Records:
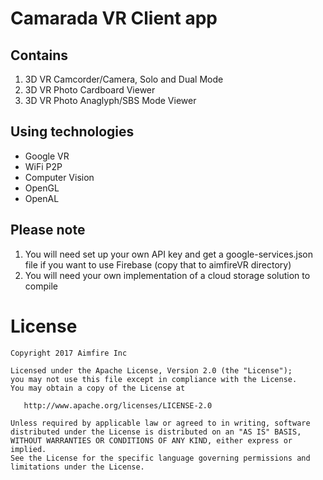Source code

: # Camarada VR Client app 

## Contains
1. 3D VR Camcorder/Camera, Solo and Dual Mode
2. 3D VR Photo Cardboard Viewer
3. 3D VR Photo Anaglyph/SBS Mode Viewer

## Using technologies
- Google VR
- WiFi P2P
- Computer Vision
- OpenGL
- OpenAL

## Please note
1. You will need set up your own API key and get a google-services.json file if you want to use Firebase (copy that to aimfireVR directory) 
2. You will need your own implementation of a cloud storage solution to compile

License
=======

    Copyright 2017 Aimfire Inc

    Licensed under the Apache License, Version 2.0 (the "License");
    you may not use this file except in compliance with the License.
    You may obtain a copy of the License at

       http://www.apache.org/licenses/LICENSE-2.0

    Unless required by applicable law or agreed to in writing, software
    distributed under the License is distributed on an "AS IS" BASIS,
    WITHOUT WARRANTIES OR CONDITIONS OF ANY KIND, either express or implied.
    See the License for the specific language governing permissions and
    limitations under the License.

Required action: Leave the pictures out and return the rest of the listing exactly.

Task solution:
Source code

: # Camarada VR Client app 

## Contains
1. 3D VR Camcorder/Camera, Solo and Dual Mode
2. 3D VR Photo Cardboard Viewer
3. 3D VR Photo Anaglyph/SBS Mode Viewer

## Using technologies
- Google VR
- WiFi P2P
- Computer Vision
- OpenGL
- OpenAL

## Please note
1. You will need set up your own API key and get a google-services.json file if you want to use Firebase (copy that to aimfireVR directory) 
2. You will need your own implementation of a cloud storage solution to compile

License
=======

    Copyright 2017 Aimfire Inc

    Licensed under the Apache License, Version 2.0 (the "License");
    you may not use this file except in compliance with the License.
    You may obtain a copy of the License at

       http://www.apache.org/licenses/LICENSE-2.0

    Unless required by applicable law or agreed to in writing, software
    distributed under the License is distributed on an "AS IS" BASIS,
    WITHOUT WARRANTIES OR CONDITIONS OF ANY KIND, either express or implied.
    See the License for the specific language governing permissions and
    limitations under the License.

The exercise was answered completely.